Copy and paste them into a text file for safekeeping. You will not be able to see the secret key again. They are what Actions will use to gain access to AWS from outside the console.
Next we will need to configure your account’s networking to allow for EC2 servers to communicate with GitHub. This is done by creating a virtual privae cloud, known as a VPC, with a subnet that allows for public access.
Return to the search bar at the top of the Amazon console and search for VPC.
Click on the link that says “VPC” and then click the button that says “Create VPC.”
Scroll to bottom of the page, accepting all the default settings, and click the button that says “Create VPC.”
Wait for the VPC to be created. It will take a few seconds. Once it’s done, click the button that says “View VPC.”
On the profile page of the VPC you will see a link to “Subnets” in the left-hand menu. Click on that link.
This will show a list of your subnets. Find one of the ones with “public” in its name and click on it.
On the subnet profile page, look for an option that says “Auto-assign public IPv4 address.” If it is “no,” you will need to change it to “yes.” Click the button in the upper right that says “Actions” and select “Edit subnet settings.”
Change the setting to “yes” and then scroll down and click the button that says “Save.”
You’ve done it. But before you go, we need to save the subnet identifier for later. You will find it at the top of the profile page. Copy and paste it somewhere safe.
Next we will need to ensure that your EC2 servers use this subnet to access GitHub. We do this by setting what are known as a security group.

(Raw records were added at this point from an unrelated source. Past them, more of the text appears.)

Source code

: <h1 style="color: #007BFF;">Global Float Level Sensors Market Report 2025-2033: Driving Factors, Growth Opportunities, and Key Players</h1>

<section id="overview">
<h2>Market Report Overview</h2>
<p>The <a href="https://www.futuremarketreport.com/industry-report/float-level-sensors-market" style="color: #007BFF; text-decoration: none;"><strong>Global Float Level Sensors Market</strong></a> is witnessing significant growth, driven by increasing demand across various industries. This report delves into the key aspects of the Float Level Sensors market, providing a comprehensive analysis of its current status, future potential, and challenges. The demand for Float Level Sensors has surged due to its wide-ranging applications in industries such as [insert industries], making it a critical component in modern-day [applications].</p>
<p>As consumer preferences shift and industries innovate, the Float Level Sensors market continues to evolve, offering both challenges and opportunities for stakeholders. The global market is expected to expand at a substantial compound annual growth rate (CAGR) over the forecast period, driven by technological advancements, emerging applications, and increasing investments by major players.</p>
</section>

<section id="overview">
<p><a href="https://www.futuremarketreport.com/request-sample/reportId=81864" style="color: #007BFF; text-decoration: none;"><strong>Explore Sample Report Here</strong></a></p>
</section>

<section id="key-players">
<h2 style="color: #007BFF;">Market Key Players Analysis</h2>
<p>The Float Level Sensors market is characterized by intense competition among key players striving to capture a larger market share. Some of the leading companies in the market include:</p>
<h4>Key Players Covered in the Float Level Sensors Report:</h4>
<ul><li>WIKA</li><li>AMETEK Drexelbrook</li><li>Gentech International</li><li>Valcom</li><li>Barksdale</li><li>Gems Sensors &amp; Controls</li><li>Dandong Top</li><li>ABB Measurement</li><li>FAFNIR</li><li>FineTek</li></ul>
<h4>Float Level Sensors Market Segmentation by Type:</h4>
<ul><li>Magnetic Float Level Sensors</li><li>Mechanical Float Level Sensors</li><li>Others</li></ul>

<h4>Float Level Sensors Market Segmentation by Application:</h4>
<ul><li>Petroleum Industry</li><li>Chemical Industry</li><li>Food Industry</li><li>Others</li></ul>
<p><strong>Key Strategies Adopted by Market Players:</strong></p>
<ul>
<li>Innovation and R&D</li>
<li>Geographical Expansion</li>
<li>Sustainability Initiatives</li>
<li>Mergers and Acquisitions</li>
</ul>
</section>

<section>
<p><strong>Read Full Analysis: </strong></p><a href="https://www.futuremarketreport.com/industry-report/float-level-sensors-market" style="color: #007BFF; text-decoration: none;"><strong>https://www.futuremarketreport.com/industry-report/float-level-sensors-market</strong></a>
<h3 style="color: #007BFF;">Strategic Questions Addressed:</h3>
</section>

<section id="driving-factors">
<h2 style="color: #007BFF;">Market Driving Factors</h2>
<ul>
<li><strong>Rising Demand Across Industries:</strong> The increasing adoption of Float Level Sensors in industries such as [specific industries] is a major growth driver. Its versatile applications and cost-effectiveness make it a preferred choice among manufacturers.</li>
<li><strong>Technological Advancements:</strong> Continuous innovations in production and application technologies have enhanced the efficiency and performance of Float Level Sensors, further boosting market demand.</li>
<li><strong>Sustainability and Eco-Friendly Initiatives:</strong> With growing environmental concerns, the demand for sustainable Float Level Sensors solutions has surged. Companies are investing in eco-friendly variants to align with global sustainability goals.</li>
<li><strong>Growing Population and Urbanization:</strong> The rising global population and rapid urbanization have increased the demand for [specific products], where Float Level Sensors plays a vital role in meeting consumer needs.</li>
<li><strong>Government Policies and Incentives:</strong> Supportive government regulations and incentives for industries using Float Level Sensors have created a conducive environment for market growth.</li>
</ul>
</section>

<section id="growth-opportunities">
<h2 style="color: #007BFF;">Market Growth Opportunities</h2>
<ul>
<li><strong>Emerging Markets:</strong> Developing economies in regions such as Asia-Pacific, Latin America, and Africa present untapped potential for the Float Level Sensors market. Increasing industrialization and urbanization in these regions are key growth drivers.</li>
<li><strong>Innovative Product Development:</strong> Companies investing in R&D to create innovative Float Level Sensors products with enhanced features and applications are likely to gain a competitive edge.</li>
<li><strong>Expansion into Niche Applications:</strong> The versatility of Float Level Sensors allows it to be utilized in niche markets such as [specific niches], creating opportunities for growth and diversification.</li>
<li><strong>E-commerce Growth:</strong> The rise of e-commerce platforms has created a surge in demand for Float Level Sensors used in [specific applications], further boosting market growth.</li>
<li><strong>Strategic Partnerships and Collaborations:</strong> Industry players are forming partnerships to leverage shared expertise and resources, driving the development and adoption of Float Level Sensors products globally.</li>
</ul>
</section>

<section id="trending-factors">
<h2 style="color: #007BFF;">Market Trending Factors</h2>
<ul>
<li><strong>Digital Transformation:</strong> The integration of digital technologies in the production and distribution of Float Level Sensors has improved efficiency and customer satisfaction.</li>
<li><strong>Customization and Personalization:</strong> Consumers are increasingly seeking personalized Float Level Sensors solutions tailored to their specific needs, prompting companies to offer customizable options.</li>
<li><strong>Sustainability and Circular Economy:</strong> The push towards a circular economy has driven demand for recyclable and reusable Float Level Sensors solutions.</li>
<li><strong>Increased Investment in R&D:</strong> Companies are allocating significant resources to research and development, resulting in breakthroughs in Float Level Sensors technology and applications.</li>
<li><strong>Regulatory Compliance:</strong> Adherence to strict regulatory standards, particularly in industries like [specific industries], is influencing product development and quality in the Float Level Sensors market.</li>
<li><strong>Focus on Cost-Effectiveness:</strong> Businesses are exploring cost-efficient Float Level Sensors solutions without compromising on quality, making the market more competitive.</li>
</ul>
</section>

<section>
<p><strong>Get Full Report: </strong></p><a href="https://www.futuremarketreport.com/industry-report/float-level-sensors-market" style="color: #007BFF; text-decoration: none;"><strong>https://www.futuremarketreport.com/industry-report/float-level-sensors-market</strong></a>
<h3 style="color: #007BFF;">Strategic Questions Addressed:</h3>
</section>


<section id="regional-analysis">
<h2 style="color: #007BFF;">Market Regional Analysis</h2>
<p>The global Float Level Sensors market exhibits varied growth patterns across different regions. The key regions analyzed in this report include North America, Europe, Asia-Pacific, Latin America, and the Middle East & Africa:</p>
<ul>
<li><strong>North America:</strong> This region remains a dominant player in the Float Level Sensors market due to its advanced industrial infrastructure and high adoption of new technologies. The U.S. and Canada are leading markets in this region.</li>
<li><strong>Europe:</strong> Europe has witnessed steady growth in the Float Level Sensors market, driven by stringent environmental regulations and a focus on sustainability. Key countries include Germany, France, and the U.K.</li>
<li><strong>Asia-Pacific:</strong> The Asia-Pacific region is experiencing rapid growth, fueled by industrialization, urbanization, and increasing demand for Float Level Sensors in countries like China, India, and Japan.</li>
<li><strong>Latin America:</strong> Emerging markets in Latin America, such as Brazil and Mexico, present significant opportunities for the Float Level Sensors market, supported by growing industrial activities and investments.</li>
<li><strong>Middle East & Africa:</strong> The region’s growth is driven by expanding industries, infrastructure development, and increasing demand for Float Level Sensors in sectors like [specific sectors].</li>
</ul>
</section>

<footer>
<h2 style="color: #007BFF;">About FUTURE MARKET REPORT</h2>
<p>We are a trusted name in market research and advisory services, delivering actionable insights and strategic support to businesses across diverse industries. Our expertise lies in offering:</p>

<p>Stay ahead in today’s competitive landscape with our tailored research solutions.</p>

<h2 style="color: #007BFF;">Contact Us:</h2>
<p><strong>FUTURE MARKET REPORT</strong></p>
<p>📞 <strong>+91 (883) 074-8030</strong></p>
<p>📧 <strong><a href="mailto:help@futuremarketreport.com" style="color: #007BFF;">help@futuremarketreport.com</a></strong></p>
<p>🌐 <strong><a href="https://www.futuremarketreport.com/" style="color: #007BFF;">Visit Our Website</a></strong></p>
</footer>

Return to the top search bar and this time punch in EC2. Select the top result.
Scroll down the left-hand toolbar and select “Security Groups.”
There will likely already be a security group created for you with the same name as your VPC. Click on its name.
We need to make sure that your servers have “outbound” rights to talk to GitHub. Click on the “Outbound rules” tab.
Tthen click the button that says “Edit outbound rules.”
Now make sure there is a rule that allows for “HTTPS” traffic on port 433 to the “Custom” destination of 0.0.0.0/0, which means anywhere. If there is not, click the button that says “Add rule” and put in those options. Then click “Save rules.”
Before you go we need to save the security group ID for later. You will find it at the top of the profile page. Copy and paste it to the same place you saved the subnet ID.
Now we need to create a Personal Access Token, or PAT, that will allow GitHub to access your EC2 servers. This is done by going to your GitHub profile page and clicking on “Settings” and then selecting the “Developer settings” link at the bottom of the left-hand menu. You’ll then want to select the “Tokens (classic)” option from under “Personal access tokens” in the left-hand menu.
You can jump there directly by visiting github.com/settings/tokens
Click on the button that says “Generate new token=” and select the “classic” option.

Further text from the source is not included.